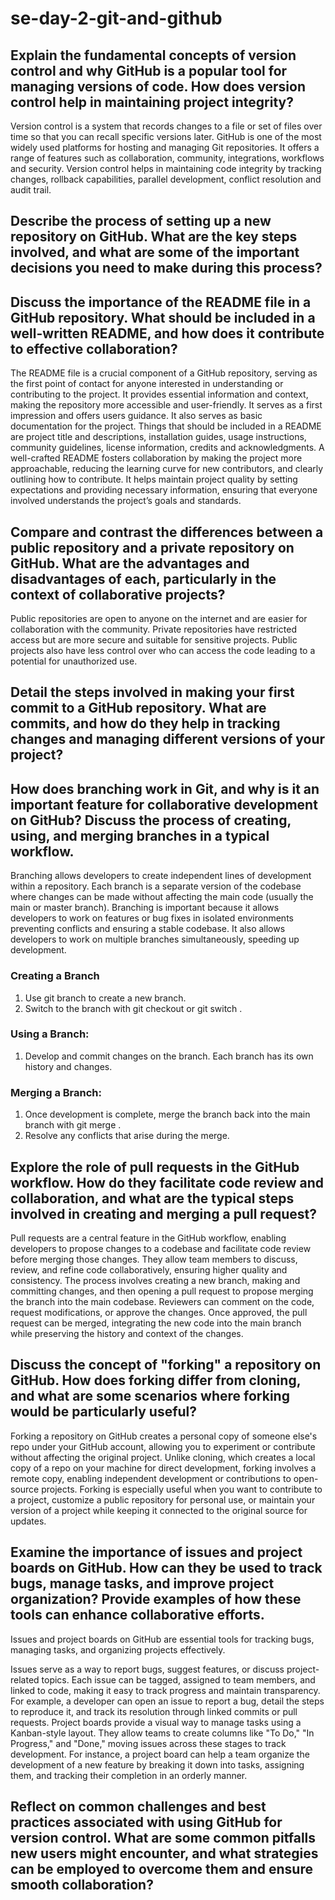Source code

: # se-day-2-git-and-github
## Explain the fundamental concepts of version control and why GitHub is a popular tool for managing versions of code. How does version control help in maintaining project integrity?
Version control is a system that records changes to a file or set of files over time so that you can recall specific versions later. GitHub is one of the most widely used platforms for hosting and managing Git repositories. It offers a range of features such as collaboration, community, integrations, workflows and security. Version control helps in maintaining code integrity by tracking changes, rollback capabilities, parallel development, conflict resolution and audit trail.

## Describe the process of setting up a new repository on GitHub. What are the key steps involved, and what are some of the important decisions you need to make during this process?

## Discuss the importance of the README file in a GitHub repository. What should be included in a well-written README, and how does it contribute to effective collaboration?
The README file is a crucial component of a GitHub repository, serving as the first point of contact for anyone interested in understanding or contributing to the project. It provides essential information and context, making the repository more accessible and user-friendly. It serves as a first impression and offers users guidance. It also serves as basic documentation for the project. Things that should be included in a README are project title and descriptions, installation guides, usage instructions, community guidelines, license information, credits and acknowledgments. A well-crafted README fosters collaboration by making the project more approachable, reducing the learning curve for new contributors, and clearly outlining how to contribute. It helps maintain project quality by setting expectations and providing necessary information, ensuring that everyone involved understands the project’s goals and standards.

## Compare and contrast the differences between a public repository and a private repository on GitHub. What are the advantages and disadvantages of each, particularly in the context of collaborative projects?
Public repositories are open to anyone on the internet and are easier for collaboration with the community. Private repositories have restricted access but are more secure and suitable for sensitive projects. Public projects also have less control over who can access the code leading to a potential for unauthorized use.

## Detail the steps involved in making your first commit to a GitHub repository. What are commits, and how do they help in tracking changes and managing different versions of your project?

## How does branching work in Git, and why is it an important feature for collaborative development on GitHub? Discuss the process of creating, using, and merging branches in a typical workflow.
Branching allows developers to create independent lines of development within a repository. Each branch is a separate version of the codebase where changes can be made without affecting the main code (usually the main or master branch). Branching is important because it allows developers to work on features or bug fixes in isolated environments preventing conflicts and ensuring a stable codebase. It also allows developers to work on multiple branches simultaneously, speeding up development.
### Creating a Branch
1. Use git branch <branch-name> to create a new branch.
2. Switch to the branch with git checkout <branch-name> or git switch <branch-name>.

### Using a Branch:
1. Develop and commit changes on the branch. Each branch has its own history and changes.

### Merging a Branch:
1. Once development is complete, merge the branch back into the main branch with git merge <branch-name>.
2. Resolve any conflicts that arise during the merge.

## Explore the role of pull requests in the GitHub workflow. How do they facilitate code review and collaboration, and what are the typical steps involved in creating and merging a pull request?
Pull requests are a central feature in the GitHub workflow, enabling developers to propose changes to a codebase and facilitate code review before merging those changes. They allow team members to discuss, review, and refine code collaboratively, ensuring higher quality and consistency. The process involves creating a new branch, making and committing changes, and then opening a pull request to propose merging the branch into the main codebase. Reviewers can comment on the code, request modifications, or approve the changes. Once approved, the pull request can be merged, integrating the new code into the main branch while preserving the history and context of the changes.

## Discuss the concept of "forking" a repository on GitHub. How does forking differ from cloning, and what are some scenarios where forking would be particularly useful?
Forking a repository on GitHub creates a personal copy of someone else's repo under your GitHub account, allowing you to experiment or contribute without affecting the original project. Unlike cloning, which creates a local copy of a repo on your machine for direct development, forking involves a remote copy, enabling independent development or contributions to open-source projects. Forking is especially useful when you want to contribute to a project, customize a public repository for personal use, or maintain your version of a project while keeping it connected to the original source for updates.

## Examine the importance of issues and project boards on GitHub. How can they be used to track bugs, manage tasks, and improve project organization? Provide examples of how these tools can enhance collaborative efforts.
Issues and project boards on GitHub are essential tools for tracking bugs, managing tasks, and organizing projects effectively.

Issues serve as a way to report bugs, suggest features, or discuss project-related topics. Each issue can be tagged, assigned to team members, and linked to code, making it easy to track progress and maintain transparency. For example, a developer can open an issue to report a bug, detail the steps to reproduce it, and track its resolution through linked commits or pull requests.
Project boards provide a visual way to manage tasks using a Kanban-style layout. They allow teams to create columns like "To Do," "In Progress," and "Done," moving issues across these stages to track development. For instance, a project board can help a team organize the development of a new feature by breaking it down into tasks, assigning them, and tracking their completion in an orderly manner.

## Reflect on common challenges and best practices associated with using GitHub for version control. What are some common pitfalls new users might encounter, and what strategies can be employed to overcome them and ensure smooth collaboration?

-=-=-

[Goal of the exercise]: Looking at the data above, write out exactly the lines that start at the one containing "## Detail the" and end at the one containing "## Explore the"; include both and nothing beyond.

[Your response]:
## Detail the steps involved in making your first commit to a GitHub repository. What are commits, and how do they help in tracking changes and managing different versions of your project?

## How does branching work in Git, and why is it an important feature for collaborative development on GitHub? Discuss the process of creating, using, and merging branches in a typical workflow.
Branching allows developers to create independent lines of development within a repository. Each branch is a separate version of the codebase where changes can be made without affecting the main code (usually the main or master branch). Branching is important because it allows developers to work on features or bug fixes in isolated environments preventing conflicts and ensuring a stable codebase. It also allows developers to work on multiple branches simultaneously, speeding up development.
### Creating a Branch
1. Use git branch <branch-name> to create a new branch.
2. Switch to the branch with git checkout <branch-name> or git switch <branch-name>.

### Using a Branch:
1. Develop and commit changes on the branch. Each branch has its own history and changes.

### Merging a Branch:
1. Once development is complete, merge the branch back into the main branch with git merge <branch-name>.
2. Resolve any conflicts that arise during the merge.

## Explore the role of pull requests in the GitHub workflow. How do they facilitate code review and collaboration, and what are the typical steps involved in creating and merging a pull request?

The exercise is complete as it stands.